Burgess, Katrina, and Michael D Tyburski. 2020. "When parties go abroad: Explaining patterns of extraterritorial voting." Electoral Studies 66:102169.

 

Ciornei, Irina, and Eva Østergaard-Nielsen. 2020. "Transnational turnout: Determinants of emigrant voting in home country elections." Political Geography 78:102145.

 

Hutcheson, Derek S., and Jean-Thomas Arrighi. 2015. “Keeping Pandora's (ballot) box half-shut”: A comparative inquiry into the institutional limits of external voting in EU Member States." Democratization 22(5):884-905.

 

Wellman, Elizabeth Iams, Nathan W Allen, and Benjamin Nyblade. 2023 "The extraterritorial voting rights and restrictions dataset (1950–2020)." Comparative Political Studies 56(6):897-929.

Author Response

Thank you very much for taking the time to review this manuscript. Please see the attached file for my response.
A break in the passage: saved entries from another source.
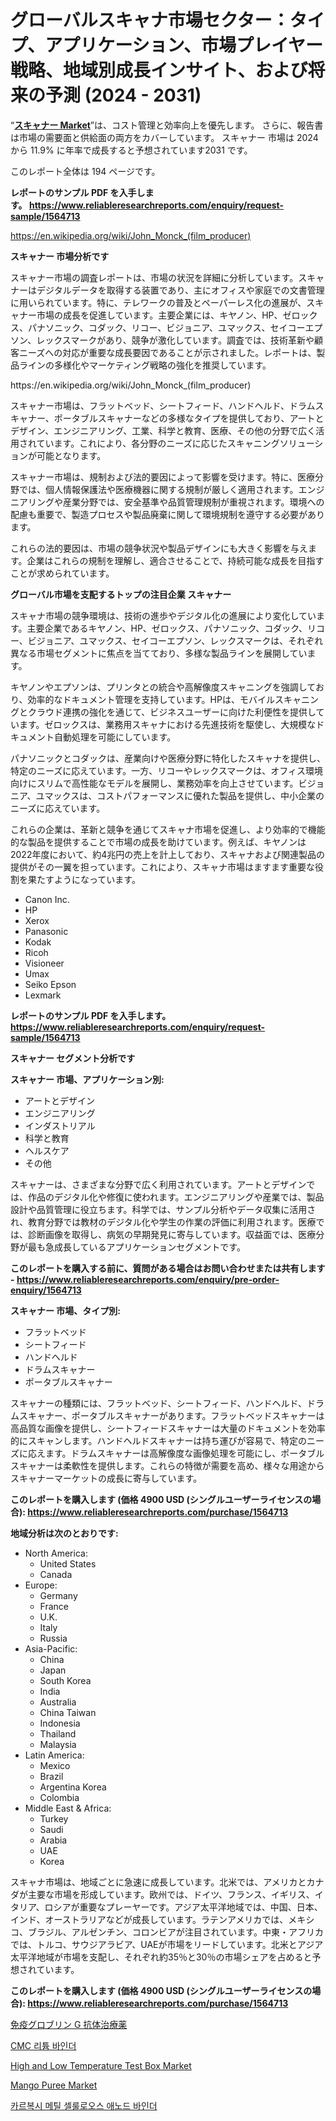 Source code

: <p><h1>グローバルスキャナ市場セクター：タイプ、アプリケーション、市場プレイヤー戦略、地域別成長インサイト、および将来の予測 (2024 - 2031)</h1></p><p>&ldquo;<strong><a href="https://www.reliableresearchreports.com/scanner-r1564713">スキャナー Market</a></strong>&rdquo;は、コスト管理と効率向上を優先します。 さらに、報告書は市場の需要面と供給面の両方をカバーしています。 スキャナー 市場は 2024 から 11.9% に年率で成長すると予想されています2031 です。</p>
<p>このレポート全体は 194 ページです。</p>
<p><strong>レポートのサンプル PDF を入手します。&nbsp;<a href="https://www.reliableresearchreports.com/enquiry/request-sample/1564713">https://www.reliableresearchreports.com/enquiry/request-sample/1564713</a></strong></p>
<p><a href="https://en.wikipedia.org/wiki/John_Monck_(film_producer)">https://en.wikipedia.org/wiki/John_Monck_(film_producer)</a></p>
<p><strong>スキャナー 市場分析です</strong></p>
<p><p>スキャナー市場の調査レポートは、市場の状況を詳細に分析しています。スキャナーはデジタルデータを取得する装置であり、主にオフィスや家庭での文書管理に用いられています。特に、テレワークの普及とペーパーレス化の進展が、スキャナー市場の成長を促進しています。主要企業には、キヤノン、HP、ゼロックス、パナソニック、コダック、リコー、ビジョニア、ユマックス、セイコーエプソン、レックスマークがあり、競争が激化しています。調査では、技術革新や顧客ニーズへの対応が重要な成長要因であることが示されました。レポートは、製品ラインの多様化やマーケティング戦略の強化を推奨しています。</p></p>
<p>https://en.wikipedia.org/wiki/John_Monck_(film_producer)</p>
<p><p>スキャナー市場は、フラットベッド、シートフィード、ハンドヘルド、ドラムスキャナー、ポータブルスキャナーなどの多様なタイプを提供しており、アートとデザイン、エンジニアリング、工業、科学と教育、医療、その他の分野で広く活用されています。これにより、各分野のニーズに応じたスキャニングソリューションが可能となります。</p><p>スキャナー市場は、規制および法的要因によって影響を受けます。特に、医療分野では、個人情報保護法や医療機器に関する規制が厳しく適用されます。エンジニアリングや産業分野では、安全基準や品質管理規制が重視されます。環境への配慮も重要で、製造プロセスや製品廃棄に関して環境規制を遵守する必要があります。</p><p>これらの法的要因は、市場の競争状況や製品デザインにも大きく影響を与えます。企業はこれらの規制を理解し、適合させることで、持続可能な成長を目指すことが求められています。</p></p>
<p><strong>グローバル市場を支配するトップの注目企業 スキャナー</strong></p>
<p><p>スキャナ市場の競争環境は、技術の進歩やデジタル化の進展により変化しています。主要企業であるキヤノン、HP、ゼロックス、パナソニック、コダック、リコー、ビジョニア、ユマックス、セイコーエプソン、レックスマークは、それぞれ異なる市場セグメントに焦点を当てており、多様な製品ラインを展開しています。</p><p>キヤノンやエプソンは、プリンタとの統合や高解像度スキャニングを強調しており、効率的なドキュメント管理を支持しています。HPは、モバイルスキャニングとクラウド連携の強化を通じて、ビジネスユーザーに向けた利便性を提供しています。ゼロックスは、業務用スキャナにおける先進技術を駆使し、大規模なドキュメント自動処理を可能にしています。</p><p>パナソニックとコダックは、産業向けや医療分野に特化したスキャナを提供し、特定のニーズに応えています。一方、リコーやレックスマークは、オフィス環境向けにスリムで高性能なモデルを展開し、業務効率を向上させています。ビジョニア、ユマックスは、コストパフォーマンスに優れた製品を提供し、中小企業のニーズに応えています。</p><p>これらの企業は、革新と競争を通じてスキャナ市場を促進し、より効率的で機能的な製品を提供することで市場の成長を助けています。例えば、キヤノンは2022年度において、約4兆円の売上を計上しており、スキャナおよび関連製品の提供がその一翼を担っています。これにより、スキャナ市場はますます重要な役割を果たすようになっています。</p></p>
<p><ul><li>Canon Inc.</li><li>HP</li><li>Xerox</li><li>Panasonic</li><li>Kodak</li><li>Ricoh</li><li>Visioneer</li><li>Umax</li><li>Seiko Epson</li><li>Lexmark</li></ul></p>
<p><strong>レポートのサンプル PDF を入手します。 <a href="https://www.reliableresearchreports.com/enquiry/request-sample/1564713">https://www.reliableresearchreports.com/enquiry/request-sample/1564713</a></strong></p>
<p><strong>スキャナー セグメント分析です</strong></p>
<p><strong>スキャナー 市場、アプリケーション別:</strong></p>
<p><ul><li>アートとデザイン</li><li>エンジニアリング</li><li>インダストリアル</li><li>科学と教育</li><li>ヘルスケア</li><li>その他</li></ul></p>
<p><p>スキャナーは、さまざまな分野で広く利用されています。アートとデザインでは、作品のデジタル化や修復に使われます。エンジニアリングや産業では、製品設計や品質管理に役立ちます。科学では、サンプル分析やデータ収集に活用され、教育分野では教材のデジタル化や学生の作業の評価に利用されます。医療では、診断画像を取得し、病気の早期発見に寄与しています。収益面では、医療分野が最も急成長しているアプリケーションセグメントです。</p></p>
<p><strong>このレポートを購入する前に、質問がある場合はお問い合わせまたは共有します - <a href="https://www.reliableresearchreports.com/enquiry/pre-order-enquiry/1564713">https://www.reliableresearchreports.com/enquiry/pre-order-enquiry/1564713</a></strong></p>
<p><strong>スキャナー 市場、タイプ別:</strong></p>
<p><ul><li>フラットベッド</li><li>シートフィード</li><li>ハンドヘルド</li><li>ドラムスキャナー</li><li>ポータブルスキャナー</li></ul></p>
<p><p>スキャナーの種類には、フラットベッド、シートフィード、ハンドヘルド、ドラムスキャナー、ポータブルスキャナーがあります。フラットベッドスキャナーは高品質な画像を提供し、シートフィードスキャナーは大量のドキュメントを効率的にスキャンします。ハンドヘルドスキャナーは持ち運びが容易で、特定のニーズに応えます。ドラムスキャナーは高解像度な画像処理を可能にし、ポータブルスキャナーは柔軟性を提供します。これらの特徴が需要を高め、様々な用途からスキャナーマーケットの成長に寄与しています。</p></p>
<p><strong>このレポートを購入します (価格 4900 USD (シングルユーザーライセンスの場合): <a href="https://www.reliableresearchreports.com/purchase/1564713">https://www.reliableresearchreports.com/purchase/1564713</a></strong></p>
<p><strong>地域分析は次のとおりです:</strong></p>
<p><ul>
    <li>
        North America:
        <ul>
            <li>United States</li>
            <li>Canada</li>
        </ul>
    </li>
    <li>
        Europe:
        <ul>
            <li>Germany</li>
            <li>France</li>
            <li>U.K.</li>
            <li>Italy</li>
            <li>Russia</li>
        </ul>
    </li>
    <li>
        Asia-Pacific:
        <ul>
            <li>China</li>
            <li>Japan</li>
            <li>South Korea</li>
            <li>India</li>
            <li>Australia</li>
            <li>China Taiwan</li>
            <li>Indonesia</li>
            <li>Thailand</li>
            <li>Malaysia</li>
        </ul>
    </li>
    <li>
        Latin America:
        <ul>
            <li>Mexico</li>
            <li>Brazil</li>
            <li>Argentina Korea</li>
            <li>Colombia</li>
        </ul>
    </li>
    <li>
        Middle East & Africa:
        <ul>
            <li>Turkey</li>
            <li>Saudi</li>
            <li>Arabia</li>
            <li>UAE</li>
            <li>Korea</li>
        </ul>
    </li>
    </ul></p>
<p><p>スキャナ市場は、地域ごとに急速に成長しています。北米では、アメリカとカナダが主要な市場を形成しています。欧州では、ドイツ、フランス、イギリス、イタリア、ロシアが重要なプレーヤーです。アジア太平洋地域では、中国、日本、インド、オーストラリアなどが成長しています。ラテンアメリカでは、メキシコ、ブラジル、アルゼンチン、コロンビアが注目されています。中東・アフリカでは、トルコ、サウジアラビア、UAEが市場をリードしています。北米とアジア太平洋地域が市場を支配し、それぞれ約35％と30％の市場シェアを占めると予想されています。</p></p>
<p><strong>このレポートを購入します (価格 4900 USD (シングルユーザーライセンスの場合): <a href="https://www.reliableresearchreports.com/purchase/1564713">https://www.reliableresearchreports.com/purchase/1564713</a></strong></p>
<p><p><a href="https://medium.com/@alyle7648/immunoglobulin-g-antibody-therapeutics-777af56423b6?postPublishedType=initial">免疫グロブリン G 抗体治療薬</a></p><p><a href="https://medium.com/@nikki.bettison/%EC%84%B8%EA%B3%84-cmc-lithium-binder-market-%EC%9D%80-2024%EC%97%90%EC%84%9C-2031%EB%A1%9C-%EC%97%B0%ED%8F%89%EA%B7%A0-%EC%A6%9D%EA%B0%80%EC%9C%A8%EC%9D%84-%EB%B3%B4%EC%9D%BC-%EA%B2%83%EC%9C%BC%EB%A1%9C-%EC%98%88%EC%83%81%EB%90%A9%EB%8B%88%EB%8B%A4-64dff990c245?postPublishedType=initial">CMC 리튬 바인더</a></p><p><a href="https://issuu.com/reportprime-2/docs/high-and-low-temperature-test-box-m_6b1514dc22898e">High and Low Temperature Test Box Market</a></p><p><a href="https://www.linkedin.com/pulse/how-mango-puree-market-evolve-growth-analysis-year-mip1f?trackingId=K4KzFabTRXC0Q%2BVHf%2B0mmA%3D%3D">Mango Puree Market</a></p><p><a href="https://medium.com/@nikki.bettison/%EA%B8%80%EB%A1%9C%EB%B2%8C-%EC%B9%B4%EB%B3%B5%EC%8B%9C%EB%A9%94%ED%8B%B8-%EC%85%80%EB%A3%B0%EB%A1%9C%EC%98%A4%EC%8A%A4-%EC%9D%8C%EA%B7%B9-%EB%B0%94%EC%9D%B8%EB%8D%94-%EC%8B%9C%EC%9E%A5%EC%9D%98-%EB%AF%B8%EB%9E%98-%EB%8F%99%ED%96%A5-2024%EB%85%84%EB%B6%80%ED%84%B0-2031%EB%85%84%EA%B9%8C%EC%A7%80%EC%9D%98-%EC%8B%9C%EC%9E%A5-%ED%86%B5%EC%B0%B0%EB%A0%A5-%EB%B0%8F-%EB%B6%84%EC%84%9D-152%ED%8E%98%EC%9D%B4%EC%A7%80-67961ff488ec?postPublishedType=initial">카르복시 메틸 셀룰로오스 애노드 바인더</a></p></p>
Author Response File: Author Response.pdf

Round 2

Reviewer 2 Report

Comments and Suggestions for Authors

I appreciate the authors' responses to my comments. The revisions did not necessarily go as far as I would have liked. For example, I was expecting (i) a more extended review of prior research on diaspora electoral participation; (ii) extending the analysis to more than one election per country; (iii) empirically examining how representativeness is correlated with other factors impacting diaspora turnout that prior work identifies (e.g., access to polling stations); and so on. But I suppose this is what the journal expects. Also, given that the paper focuses more on theory building than testing, I guess I was expecting too much.

Author Response

Thank you very much for taking the time to review revised manuscript. Please see the attached file for my response.